Several factors, including switchovers on the Supreme Court and the rhetoric of President Donald Trump in relation to mailed-in ballots, have been pointed to by analysts as signs that there may be a protracted post-election clash if the result is disputed. A move towards the perceived safety of the greenback, which can be easily traded in for ready cash, was not surprising in this context. However, there were also domestic factors at play in the UK. House prices in the country were revealed to have started rising again. According to one set of figures released by the lender and bank Nationwide, house prices were up 5% year on year in the last month. This surprised analysts, and went ahead of the predicted rate of 4.5%. However, it also beat the levels seen the month before – of 3.7%. The British government has instituted a reduction in the amount of stamp duty, or tax, that those purchasing a house have to pay. This is understood to have stimulated demand for property in the country.

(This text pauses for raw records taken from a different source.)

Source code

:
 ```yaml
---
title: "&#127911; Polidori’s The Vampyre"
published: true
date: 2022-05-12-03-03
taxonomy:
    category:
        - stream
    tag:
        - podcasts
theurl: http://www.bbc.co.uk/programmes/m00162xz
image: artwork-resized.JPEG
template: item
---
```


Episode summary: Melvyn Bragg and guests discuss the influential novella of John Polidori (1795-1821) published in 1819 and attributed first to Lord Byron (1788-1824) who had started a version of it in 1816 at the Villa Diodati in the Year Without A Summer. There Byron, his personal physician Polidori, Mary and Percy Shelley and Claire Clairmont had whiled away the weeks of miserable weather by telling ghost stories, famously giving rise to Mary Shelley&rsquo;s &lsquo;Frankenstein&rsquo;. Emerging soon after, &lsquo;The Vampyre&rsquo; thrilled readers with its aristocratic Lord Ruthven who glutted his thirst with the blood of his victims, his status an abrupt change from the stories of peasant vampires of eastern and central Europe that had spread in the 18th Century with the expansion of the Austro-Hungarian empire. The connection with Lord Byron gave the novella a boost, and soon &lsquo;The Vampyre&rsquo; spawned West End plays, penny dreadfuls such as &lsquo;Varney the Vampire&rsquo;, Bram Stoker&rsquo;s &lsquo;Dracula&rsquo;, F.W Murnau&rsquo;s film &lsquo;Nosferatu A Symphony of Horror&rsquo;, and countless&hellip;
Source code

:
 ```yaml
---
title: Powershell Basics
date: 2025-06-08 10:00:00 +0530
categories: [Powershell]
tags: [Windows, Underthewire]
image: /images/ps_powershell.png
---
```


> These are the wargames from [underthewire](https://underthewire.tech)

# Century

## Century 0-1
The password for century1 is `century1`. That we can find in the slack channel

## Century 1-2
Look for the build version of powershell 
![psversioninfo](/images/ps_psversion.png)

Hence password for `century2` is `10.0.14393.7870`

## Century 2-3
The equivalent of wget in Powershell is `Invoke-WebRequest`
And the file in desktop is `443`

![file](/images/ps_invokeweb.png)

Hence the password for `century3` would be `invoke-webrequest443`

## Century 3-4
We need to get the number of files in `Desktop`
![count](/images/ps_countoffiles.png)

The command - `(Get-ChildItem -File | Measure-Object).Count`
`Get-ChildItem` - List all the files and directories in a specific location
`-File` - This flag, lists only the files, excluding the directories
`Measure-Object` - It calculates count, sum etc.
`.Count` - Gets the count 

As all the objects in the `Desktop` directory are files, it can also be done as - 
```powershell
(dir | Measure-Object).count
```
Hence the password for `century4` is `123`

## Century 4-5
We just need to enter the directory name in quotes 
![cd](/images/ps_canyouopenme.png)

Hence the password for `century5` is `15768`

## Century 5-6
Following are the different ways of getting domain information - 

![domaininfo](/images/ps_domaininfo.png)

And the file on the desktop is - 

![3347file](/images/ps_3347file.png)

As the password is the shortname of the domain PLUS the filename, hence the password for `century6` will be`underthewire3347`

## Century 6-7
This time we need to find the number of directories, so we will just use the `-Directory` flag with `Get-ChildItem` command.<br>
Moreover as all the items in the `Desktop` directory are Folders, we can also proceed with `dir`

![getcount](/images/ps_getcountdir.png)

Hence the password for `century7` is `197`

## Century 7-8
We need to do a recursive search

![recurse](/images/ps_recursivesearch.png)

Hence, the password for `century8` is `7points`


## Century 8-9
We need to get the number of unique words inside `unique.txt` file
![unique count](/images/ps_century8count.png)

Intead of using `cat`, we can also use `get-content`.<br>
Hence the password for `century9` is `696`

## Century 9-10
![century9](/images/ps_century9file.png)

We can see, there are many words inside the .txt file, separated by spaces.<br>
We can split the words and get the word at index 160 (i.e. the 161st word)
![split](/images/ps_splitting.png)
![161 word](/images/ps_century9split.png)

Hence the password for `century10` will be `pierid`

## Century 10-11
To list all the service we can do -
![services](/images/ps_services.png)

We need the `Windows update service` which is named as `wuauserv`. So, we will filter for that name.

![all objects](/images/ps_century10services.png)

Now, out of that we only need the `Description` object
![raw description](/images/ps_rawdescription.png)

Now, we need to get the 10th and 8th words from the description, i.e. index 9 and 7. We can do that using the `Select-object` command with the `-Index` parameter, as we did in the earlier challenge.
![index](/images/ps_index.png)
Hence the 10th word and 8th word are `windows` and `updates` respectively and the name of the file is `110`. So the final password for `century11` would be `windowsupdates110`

The wider economic picture for the UK, however, remains uncertain – which could be a further reason why sterling traders were holding off making large moves to buy. One of the latest quarter-on-quarter figures for reductions in the size of the country’s gross domestic product in Q2 2020 now sits at 19.8%. Senior figures at the Bank of England have suggested that further economic declines could be on the way. On the dollar side, the US features heavily on the economic calendar in the coming days, with the country’s economy expected to be squarely in the spotlight. Thursday will see a personal incomes figure for August released from the US at 12:30pm GMT. Month on month, this looks set to be disappointing, with a change from 0.4% to -2.4% expected.
Initial jobless claims for last week will also be out in that time slot. This, however, is expected to show a slightly more upbeat perspective – with the figure expected to change from 870,000 to 850,000, meaning that fewer people are claiming out-of-work benefits. A similar decline is expected for the continuing jobless claims figure for the previous week. This will be out in the same time slot.